Male di vivere: significato e sintomi
Per poter fare diagnosi è necessario che il paziente manifesti almeno 5 dei seguenti sintomi presenti da almeno 2 settimane consecutive, determinanti un chiaro cambiamento rispetto al funzionamento precedente:
- Umore depresso quasi ogni giorno per la maggior parte del giorno;
- Perdite di interesse/piacere (anedonia) in quasi tutte le attività per la maggior parte del giorno quasi ogni giorno;
- Aumento o perdita di peso significativi o cambiamenti dell’appetito;
- Insonnia/ipersonnia;
- Rallentamento psicomotorio (inerzia) o agitazione;
- Affaticamento/perdita di energia;
- Senso di svalutazione/colpa;
- Perdita di concentrazione o indecisione;
- Pensieri di morte ricorrenti o ideazione suicidaria. Pessimismo, riattualizzazione del negativo ormai passato (colpe, fallimenti, mancanze), intollerabilità del presente (constatazione del deficit), assenza di prospettive per il futuro, finiscono per rendere l’idea della morte un fatto addirittura attraente e positivo: la via di fuga dalla sofferenza, l’unica percorribile. A questo proposito c’è da fare una distinzione tra «idea di morte» e «ideazione suicidaria». Mentre la prima indica il desiderio «passivo» di non esserci più, senza intenzione di passare all’azione («vorrei che il Signore mi prendesse»: «preferirei non svegliarmi più domattina»), l’ideazione indica una forma di pensiero attiva e più rischiosa. Può essere non-strutturata quando il paziente ha deciso di volersi fare del male ma non ha ancora pensato al modo, oppure strutturata, in pratica un suicidio programmato.
Inoltre è necessario che i sintomi causino distress-impairment nel funzionamento sociale/occupazionale. Il disturbo non deve essere meglio spiegato da un altro disturbo psichiatrico, una condizione medica o dall’effetto di sostanze, e non deve esserci mai stato un episodio ipomaniacale/maniacale. Inoltre la diagnosi può essere arricchita da alcuni specificatori:
- Episodio singolo ma solitamente più lungo (1-2 anni): riguarda un 1/3 dei pazienti, generalmente anziani con anamnesi familiare negativa;
- Episodi ricorrenti più brevi (in media 6 mesi): 5-6 episodi nella vita, anamnesi familiare positiva;
- Severità dell’episodio attuale: lieve – moderato – severo;
- Presenza di caratteristiche psicotiche (10-15% dei pazienti): il pensiero negativo assume proporzioni deliranti dove con «delirio» si intende un insieme di convinzioni non modificabili dall’evidenza e spesso bizzarre. Ad esempio alcuni pazienti possono arrivare a credere fermamente di essere i figli del demonio o di essere morti come accade nella sindrome di Cotard. In generale i deliri depressivi tendono a focalizzarsi sulle quattro fondamentali insicurezze dell’essere umano: salute, condizioni economiche, valori morali e relazioni sociali.

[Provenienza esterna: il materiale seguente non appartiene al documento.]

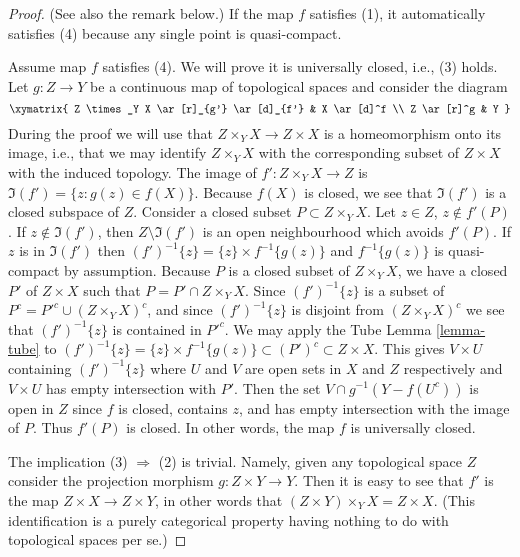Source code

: \begin{proof}
(See also the remark below.)
If the map $f$ satisfies (1), it automatically satisfies (4) because
any single point is quasi-compact.

\medskip\noindent
Assume map $f$ satisfies (4).
We  will prove it is universally closed, i.e., (3) holds.
Let $g : Z \to Y$ be a continuous map of topological spaces
and consider the diagram
$$
\xymatrix{
Z \times_Y X \ar[r]_{g'} \ar[d]_{f'} & X \ar[d]^f \\
Z \ar[r]^g & Y
}
$$
During the proof we will use that $Z \times_Y X \to Z \times X$
is a homeomorphism onto its image, i.e., that we may identify
$Z \times_Y X$ with the corresponding subset of $Z \times X$ with
the induced topology.
The image of $f' : Z \times_Y X \to Z$ is
$\Im(f') = \{z : g(z) \in f(X)\}$.
Because $f(X)$ is closed, we see that
$\Im(f')$ is a closed subspace of $Z$.
Consider a closed subset $P \subset Z \times_Y X$.
Let $z \in Z$, $z \not \in f'(P)$.
If $z \not \in \Im(f')$, then $Z \setminus \Im(f')$
is an open neighbourhood which avoids $f'(P)$.
If $z$ is in $\Im(f')$
then $(f')^{-1}\{z\} = \{z\} \times f^{-1}\{g(z)\}$
and $f^{-1}\{g(z)\}$
is quasi-compact by assumption. Because $P$ is a closed
subset of $Z \times_Y X$, we have a closed $P'$ of $Z \times X$ such
that $P = P' \cap Z \times_Y X$.
Since $(f')^{-1}\{z\}$ is a subset of $P^c = P'^c \cup (Z \times_Y X)^c$,
and since $(f')^{-1}\{z\}$ is disjoint from $(Z \times_Y X)^c$
we see that $(f')^{-1}\{z\}$ is contained in $P'^c$.
We may apply the Tube Lemma \ref{lemma-tube} to
$(f')^{-1}\{z\} = \{z\} \times f^{-1}\{g(z)\}
\subset (P')^c \subset Z \times X$.
This gives $V \times U$ containing
$(f')^{-1}\{z\}$ where $U$ and $V$ are open sets in $X$ and $Z$
respectively and $V \times U$ has empty intersection with $P'$.
Then the set $V \cap g^{-1}(Y-f(U^c))$ is open in $Z$ since $f$
is closed, contains $z$, and has empty intersection with the image of $P$.
Thus $f'(P)$ is closed. In other words, the map $f$ is universally closed.

\medskip\noindent
The implication (3) $\Rightarrow$ (2) is trivial.
Namely, given any topological space $Z$ consider the projection
morphism $g : Z \times Y \to Y$. Then it is easy to see
that $f'$ is the map $Z \times X \to Z \times Y$, in other
words that $(Z \times Y) \times_Y X = Z \times X$. (This identification
is a purely categorical property having nothing to do with
topological spaces per se.)


\end{proof}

Quando sono triste non sono depresso
Sembra chiaro a questo punto che l’umore depresso non è la tristezza. Attenzione a definirsi «depressi». La tristezza un’emozione di risposta a vari eventi, l’umore depresso può nascere invece anche senza stress apparente. Si parla sempre di male di vivere, ma in due modi differenti. Il decorso della depressione ricorrente è variabile ma tipicamente il miglioramento è visibile dopo circa 2-3 mesi dall’insorgenza. Vi è senz’altro familiarità e pare esserci una correlazione con esperienze negative in infanzia. Il post-partum e la menopausa sono periodi critici entro i quali è più probabile che si sviluppi un episodio. Possono esserci comorbidità con il disturbo ossessivo-compulsivo, con l’abuso o dipendenza da alcol, con i disturbi da attacchi panico e di ansia (l’alcol in effetti è il più antico ansiolitico del mondo, quando si parla di alcol generalmente si parla anche di ansia e di malessere in generale). L’esordio tipico è tra i 20 e i 50 anni e non sembrano esserci differenze etniche.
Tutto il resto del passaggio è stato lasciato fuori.